New Bankruptcy Opinion: IN RE ASSET RESOLUTION CORP. – Bankr. Court, D. Kansas, 2016

In re: Asset Resolution Corp., Chapter 7, Debtor.

Case No. 12-22932.

United States Bankruptcy Court, D. Kansas.

May 12, 2016.


ROBERT D. BERGER, Bankruptcy Judge.

The matter before the Court arises from this Court’s issuance of an order to show cause [1] why Asset Resolution Corp.’s case should not be dismissed for cause under 11 U.S.C. § 707(a) [2] or certain claims abandoned under § 554. [3] The parties filed pleadings and oral arguments were held on April 17, 2015. [4] The parties have not shown why the case should not be dismissed for cause under § 707(a). The Court finds that the objectives of the Code are not met by continuing the case and the interests of the creditors are best served through dismissal.


This Court has jurisdiction over the parties and the subject matter pursuant to 28 U.S.C. §§ 157(a) and 1334(a) and (b) and the Amended Standing Order of Reference of the United States District Court for the District of Kansas that exercised authority conferred by 28 U.S.C. § 157(a) to refer to the District’s bankruptcy judges all matters under the Bankruptcy Code and all proceedings arising under the Code or arising in or related to a case under the Code, effective June 24, 2013. [5] Furthermore, this Court may hear and finally adjudicate this matter because it is a core proceeding pursuant to 28 U.S.C. § 157(b)(2)(A). The parties do not object to venue or jurisdiction.


John Brown (Brown) founded Ringside, Inc. (Asset Resolution Corp.), in 1977. Ringside manufactured and sold boxing and fitness equipment for several decades.
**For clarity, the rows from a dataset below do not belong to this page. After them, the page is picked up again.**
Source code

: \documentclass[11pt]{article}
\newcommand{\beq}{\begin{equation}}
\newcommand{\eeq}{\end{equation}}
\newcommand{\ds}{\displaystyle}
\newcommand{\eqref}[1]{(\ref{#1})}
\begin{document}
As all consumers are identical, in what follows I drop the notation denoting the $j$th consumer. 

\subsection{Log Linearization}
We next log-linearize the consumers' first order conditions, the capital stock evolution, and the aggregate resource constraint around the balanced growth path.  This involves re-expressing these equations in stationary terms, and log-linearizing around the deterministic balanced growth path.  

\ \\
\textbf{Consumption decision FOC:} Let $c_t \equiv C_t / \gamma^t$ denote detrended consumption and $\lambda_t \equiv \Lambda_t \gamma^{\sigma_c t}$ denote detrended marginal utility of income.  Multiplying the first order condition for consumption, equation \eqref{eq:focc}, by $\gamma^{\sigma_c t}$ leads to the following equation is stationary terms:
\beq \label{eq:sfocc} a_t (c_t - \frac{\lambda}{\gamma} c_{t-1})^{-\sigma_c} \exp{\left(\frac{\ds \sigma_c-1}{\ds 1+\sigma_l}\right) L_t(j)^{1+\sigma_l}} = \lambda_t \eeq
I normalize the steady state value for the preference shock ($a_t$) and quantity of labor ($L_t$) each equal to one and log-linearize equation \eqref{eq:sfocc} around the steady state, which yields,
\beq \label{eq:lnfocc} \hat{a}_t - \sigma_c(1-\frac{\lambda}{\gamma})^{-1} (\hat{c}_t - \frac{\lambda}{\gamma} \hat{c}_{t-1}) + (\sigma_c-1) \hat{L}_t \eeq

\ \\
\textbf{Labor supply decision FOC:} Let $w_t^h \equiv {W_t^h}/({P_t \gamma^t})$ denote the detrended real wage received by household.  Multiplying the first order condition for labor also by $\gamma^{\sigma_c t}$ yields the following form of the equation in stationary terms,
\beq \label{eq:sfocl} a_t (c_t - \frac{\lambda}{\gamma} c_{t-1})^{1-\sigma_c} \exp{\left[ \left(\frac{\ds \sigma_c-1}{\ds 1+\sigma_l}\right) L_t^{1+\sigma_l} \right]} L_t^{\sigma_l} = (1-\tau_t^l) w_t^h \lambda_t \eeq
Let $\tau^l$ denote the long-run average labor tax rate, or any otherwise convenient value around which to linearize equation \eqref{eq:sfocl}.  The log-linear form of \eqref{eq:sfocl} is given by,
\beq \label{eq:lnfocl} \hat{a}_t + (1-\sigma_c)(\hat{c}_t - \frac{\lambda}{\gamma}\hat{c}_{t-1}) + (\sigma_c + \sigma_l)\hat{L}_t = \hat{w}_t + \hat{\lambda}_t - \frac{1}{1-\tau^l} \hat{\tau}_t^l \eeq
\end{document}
In 2009 and 2010, Ringside and Everlast World’s Boxing Headquarters Corporation [7] (Everlast) entered into several licensing agreements. Ringside agreed to make royalty payments to Everlast in exchange for use of Everlast trademarks. In early 2012, Ringside defaulted on multiple obligations, including royalty payments to Everlast. As a result, Everlast terminated the licensing agreements on June 14, 2012.

In late 2010 or early 2011, Brown hired Greg Orman (Orman) of Exemplar as a business consultant to help find purchasers or investors for Ringside. Orman formed Combat on June 19, 2012, and Brown formed RAL, LLC (RAL) on June 21, 2012. On June 25, 2012, Ringside sold the bulk of its assets to Combat, including inventory, intellectual property, and the website (the Sale).

On July 9, 2012, Everlast filed a complaint against Ringside, Combat, and RAL in the United States District Court for the Southern District of New York [8] (the District Court Action), alleging that the Sale was not made in good faith or for reasonably equivalent value and that Combat continued selling licensed products in violation of Everlast’s trademarks and licensing agreements. Everlast asserted numerous causes of action against defendants, ranging from breach of contract to trademark infringement, including claims against Combat and RAL based on alter-ego, successor liability, and de facto merger. The District Court Action was transferred to the United States District Court for the District of Kansas in July 2012. [9]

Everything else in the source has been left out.